Of course I wanted a center to my life, of course I wanted perfect faithfulness, perfect love—only I had been looking for those things in the wrong places.

I remember so well the day, sitting alone in my New York apartment, when that realization came to me. I remember because with it, quietly and clearly, came the answer I had been seeking for so long.

Not far away was a tranquil place of worship called the Church of the Heavenly Rest. I began to attend services there. A few months later I consulted the rector, Burton Thomas, and told him I needed to be baptized.

With just a few friends to stand with me, and Dr. Thomas’s wife, Hazel, as my godmother, I was baptized, and I knew that I had found the place where I belonged at last.

Baptism is an inrush of grace—and grace changes people. Have I been changed? I believe so. Where I was judgmental and sometimes too demanding, I now feel more sympathy for other people, more tolerance, more understanding.

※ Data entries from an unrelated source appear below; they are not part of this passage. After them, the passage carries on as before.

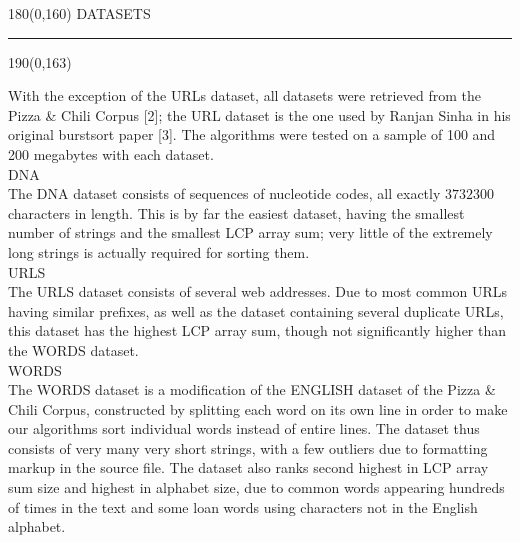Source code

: %

\begin{textblock}{180}(0,160)
\sffamily\normalsize{\color{sciorange}DATASETS}\small\\
\rule[3mm]{190mm}{0.1pt}
\end{textblock} 
\begin{textblock}{190}(0,163)
 \footnotesize 
\begin{multicols}{3}
With the exception of the URLs dataset, all datasets were retrieved from
the Pizza \& Chili Corpus [2]; the URL dataset is the one used by Ranjan Sinha
in his original burstsort paper [3]. The algorithms were tested on a sample
of 100 and 200 megabytes with each dataset.\vspace{1.5mm}\\
{\sffamily\normalsize{\color{sciorange}DNA}}\small\\
\footnotesize 
The DNA dataset consists of sequences of nucleotide codes, all exactly $3732300$
characters in length.  This is by far the easiest dataset, having the smallest
number of strings and the smallest LCP array sum; very little of the extremely
long strings is actually required for sorting them.\vspace{1.5mm}\\
{\sffamily\normalsize{\color{sciorange}URLS}}\small\\
\footnotesize 
The URLS dataset consists of several web addresses.  Due to most common URLs
having similar prefixes, as well as the dataset containing several duplicate
URLs, this dataset has the highest LCP array sum, though not significantly
higher than the WORDS dataset.\vspace{1.5mm}\\
{\sffamily\normalsize{\color{sciorange}WORDS}}\small\\
\footnotesize 
The WORDS dataset is a modification of the ENGLISH dataset of the Pizza \& Chili
Corpus, constructed by splitting each word on its own line in order to make our
algorithms sort individual words instead of entire lines.  The dataset thus
consists of very many very short strings, with a few outliers due to formatting
markup in the source file.  The dataset also ranks second highest in LCP array
sum size and highest in alphabet size, due to common words appearing hundreds of
times in the text and some loan words using characters not in the English
alphabet.

\end{multicols}

\end{textblock} 

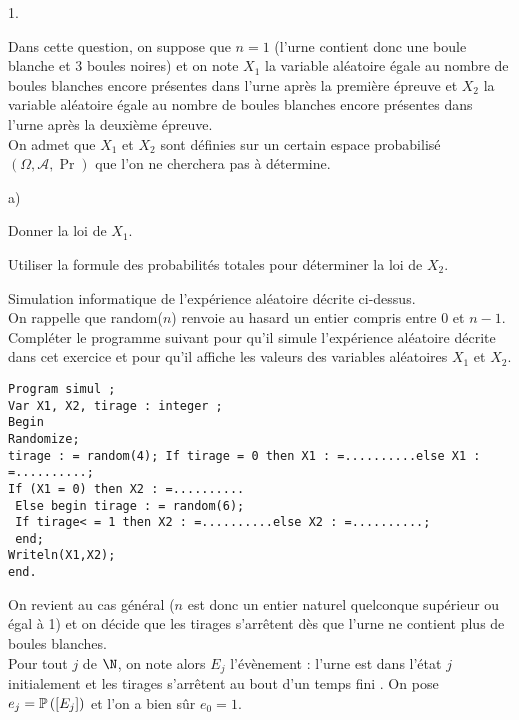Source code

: \documentclass[11pt]{article}%
\begin{document}
\begin{noliste}{1.}
 \setlength{\itemsep}{4mm}

\item Dans cette question, on suppose que $n = 1$ (l'urne contient donc
une boule blanche et 3 boules noires) et on note $X_{1}$ la variable
aléatoire égale au nombre de boules blanches encore présentes dans
l'urne après la première épreuve et $X_{2}$ la variable aléatoire égale
au nombre de boules blanches encore présentes dans l'urne après la
deuxième épreuve. \\
On admet que $X_{1}$ et $X_{2}$ sont définies sur un certain espace
probabilisé $(\Omega, \mathcal{A}, \Pr)$ que l'on ne cherchera pas à
détermine.

\begin{noliste}{a)}
 \setlength{\itemsep}{2mm}

\item Donner la loi de $X_{1}$.

\item Utiliser la formule des probabilités totales pour déterminer la
loi de $X_{2}$.

\item Simulation informatique de l'expérience aléatoire décrite
ci-dessus. \\

On rappelle que random($n$) renvoie au hasard un entier compris entre 0
et $n-1$. \\
Compléter le programme suivant pour qu'il simule l'expérience aléatoire
décrite dans cet exercice et pour qu'il affiche les valeurs des
variables aléatoires $X_{1}$ et $X_{2}$. \\

\begin{verbatim}
Program simul ;
Var X1, X2, tirage : integer ;
Begin
Randomize;
tirage : = random(4); If tirage = 0 then X1 : =..........else X1 :
=..........;
If (X1 = 0) then X2 : =..........
 Else begin tirage : = random(6);
 If tirage< = 1 then X2 : =..........else X2 : =..........;
 end;
Writeln(X1,X2);
end.

\end{verbatim}

\end{noliste}

\end{noliste}

\noindent On revient au cas général ($n$ est donc un entier naturel
quelconque supérieur ou égal à 1) et on décide que les tirages
s'arrêtent dès que l'urne ne contient plus de boules blanches. \\
Pour tout $j$ de $\N$, on note alors $E_{j}$ l'évènement : \og l'urne
est dans l'état $j$ initialement et les tirages s'arrêtent au bout d'un
temps fini \fg. On pose $e_{j} = \mathbb{P}\left(\left[ {E_{j}} \right]\right)$ et l'on
a bien sûr $e_{0} = 1$. \\
\end{document}
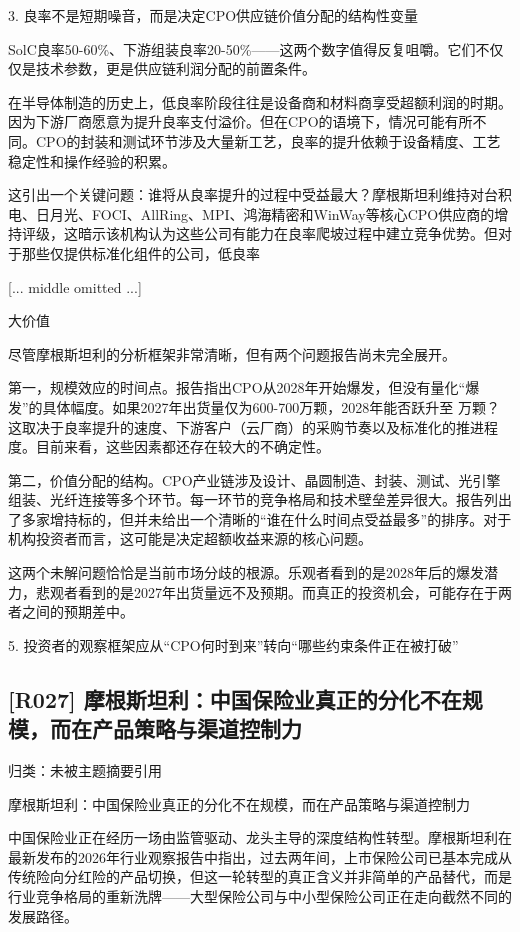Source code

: \documentclass[11pt]{ctexart}
\begin{document}
3. 良率不是短期噪音，而是决定CPO供应链价值分配的结构性变量

SolC良率50-60\%、下游组装良率20-50\%——这两个数字值得反复咀嚼。它们不仅仅是技术参数，更是供应链利润分配的前置条件。

在半导体制造的历史上，低良率阶段往往是设备商和材料商享受超额利润的时期。因为下游厂商愿意为提升良率支付溢价。但在CPO的语境下，情况可能有所不同。CPO的封装和测试环节涉及大量新工艺，良率的提升依赖于设备精度、工艺稳定性和操作经验的积累。

这引出一个关键问题：谁将从良率提升的过程中受益最大？摩根斯坦利维持对台积电、日月光、FOCI、AllRing、MPI、鸿海精密和WinWay等核心CPO供应商的增持评级，这暗示该机构认为这些公司有能力在良率爬坡过程中建立竞争优势。但对于那些仅提供标准化组件的公司，低良率

[... middle omitted ...]

大价值

尽管摩根斯坦利的分析框架非常清晰，但有两个问题报告尚未完全展开。

第一，规模效应的时间点。报告指出CPO从2028年开始爆发，但没有量化“爆发”的具体幅度。如果2027年出货量仅为600-700万颗，2028年能否跃升至 万颗？这取决于良率提升的速度、下游客户（云厂商）的采购节奏以及标准化的推进程度。目前来看，这些因素都还存在较大的不确定性。

第二，价值分配的结构。CPO产业链涉及设计、晶圆制造、封装、测试、光引擎组装、光纤连接等多个环节。每一环节的竞争格局和技术壁垒差异很大。报告列出了多家增持标的，但并未给出一个清晰的“谁在什么时间点受益最多”的排序。对于机构投资者而言，这可能是决定超额收益来源的核心问题。

这两个未解问题恰恰是当前市场分歧的根源。乐观者看到的是2028年后的爆发潜力，悲观者看到的是2027年出货量远不及预期。而真正的投资机会，可能存在于两者之间的预期差中。

5. 投资者的观察框架应从“CPO何时到来”转向“哪些约束条件正在被打破”

\subsection{[R027] 摩根斯坦利：中国保险业真正的分化不在规模，而在产品策略与渠道控制力}
{\small\color{refgray}归类：未被主题摘要引用}

摩根斯坦利：中国保险业真正的分化不在规模，而在产品策略与渠道控制力

中国保险业正在经历一场由监管驱动、龙头主导的深度结构性转型。摩根斯坦利在最新发布的2026年行业观察报告中指出，过去两年间，上市保险公司已基本完成从传统险向分红险的产品切换，但这一轮转型的真正含义并非简单的产品替代，而是行业竞争格局的重新洗牌——大型保险公司与中小型保险公司正在走向截然不同的发展路径。
\end{document}
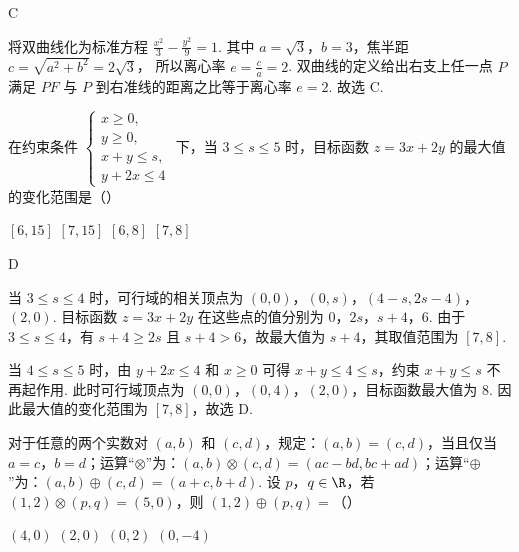 \begin{answer}
C
\end{answer}

\begin{solution}
将双曲线化为标准方程
\(\frac{x^2}{3}-\frac{y^2}{9}=1\).
其中 \(a=\sqrt{3}\)，\(b=3\)，焦半距
\(c=\sqrt{a^2+b^2}=2\sqrt{3}\)，
所以离心率 \(e=\frac{c}{a}=2\). 双曲线的定义给出右支上任一点 \(P\) 满足 \(PF\) 与 \(P\) 到右准线的距离之比等于离心率 \(e=2\).
故选 C.
\end{solution}

\begin{problem}
在约束条件 \(\begin{cases}
x \geqslant 0,\\
y \geqslant 0,\\
x + y \leqslant s,\\
y + 2x \leqslant 4
\end{cases}\) 下，当 \(3 \leqslant s \leqslant 5\) 时，目标函数 \(z = 3x + 2y\) 的最大值的变化范围是（\quad）

\choices
    {\([6, 15]\)}
    {\([7, 15]\)}
    {\([6, 8]\)}
    {\([7, 8]\)}
\end{problem}

\begin{answer}
D
\end{answer}

\begin{solution}
当 \(3\leqslant s\leqslant4\) 时，可行域的相关顶点为
\((0,0)\)，\((0,s)\)，\((4-s,2s-4)\)，\((2,0)\). 目标函数 \(z=3x+2y\) 在这些点的值分别为 \(0\)，\(2s\)，\(s+4\)，\(6\).
由于 \(3\leqslant s\leqslant4\)，有 \(s+4\geqslant2s\) 且 \(s+4>6\)，故最大值为 \(s+4\)，其取值范围为 \([7,8]\).

当 \(4\leqslant s\leqslant5\) 时，由 \(y+2x\leqslant4\) 和 \(x\geqslant0\) 可得 \(x+y\leqslant4\leqslant s\)，约束 \(x+y\leqslant s\) 不再起作用. 此时可行域顶点为 \((0,0)\)，\((0,4)\)，\((2,0)\)，目标函数最大值为 \(8\). 因此最大值的变化范围为 \([7,8]\)，故选 D.
\end{solution}

\begin{problem}
对于任意的两个实数对 \((a, b)\) 和 \((c, d)\)，规定：\((a, b) = (c, d)\)，当且仅当 \(a = c\)，\(b = d\)；运算“\(\otimes\)”为：\((a, b) \otimes (c, d) = (ac - bd, bc + ad)\)；运算“\(\oplus\)”为：\((a, b) \oplus (c, d) = (a + c, b + d)\). 设 \(p\)，\(q \in \R\)，若 \((1, 2) \otimes (p, q) = (5, 0)\)，则 \((1, 2) \oplus (p, q) =\)（\quad）

\choices
    {\((4, 0)\)}
    {\((2, 0)\)}
    {\((0, 2)\)}
    {\((0, -4)\)}
\end{problem}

My friends, who seem closer and dearer, tell me that I seem closer and dearer to them. I feel stronger in myself; I’m not looking so desperately for some other human being to lean on. I belong to a church and a church belongs to me, and I feel surrounded by love and joy.

Sometimes when a bird sings in Central Park and no one else stops to listen, I feel myself overwhelmed with wonder and gratitude to the Giver of such gifts.

And sometimes I wonder why it took me so long. Then I think of that marvelous parable of the workers in the vineyard (Matthew 20:1-16), and remember that in God’s sight there is no soon or late.

In that story each worker received the same reward no matter when he came. For me that reward was the gift of knowing I belong.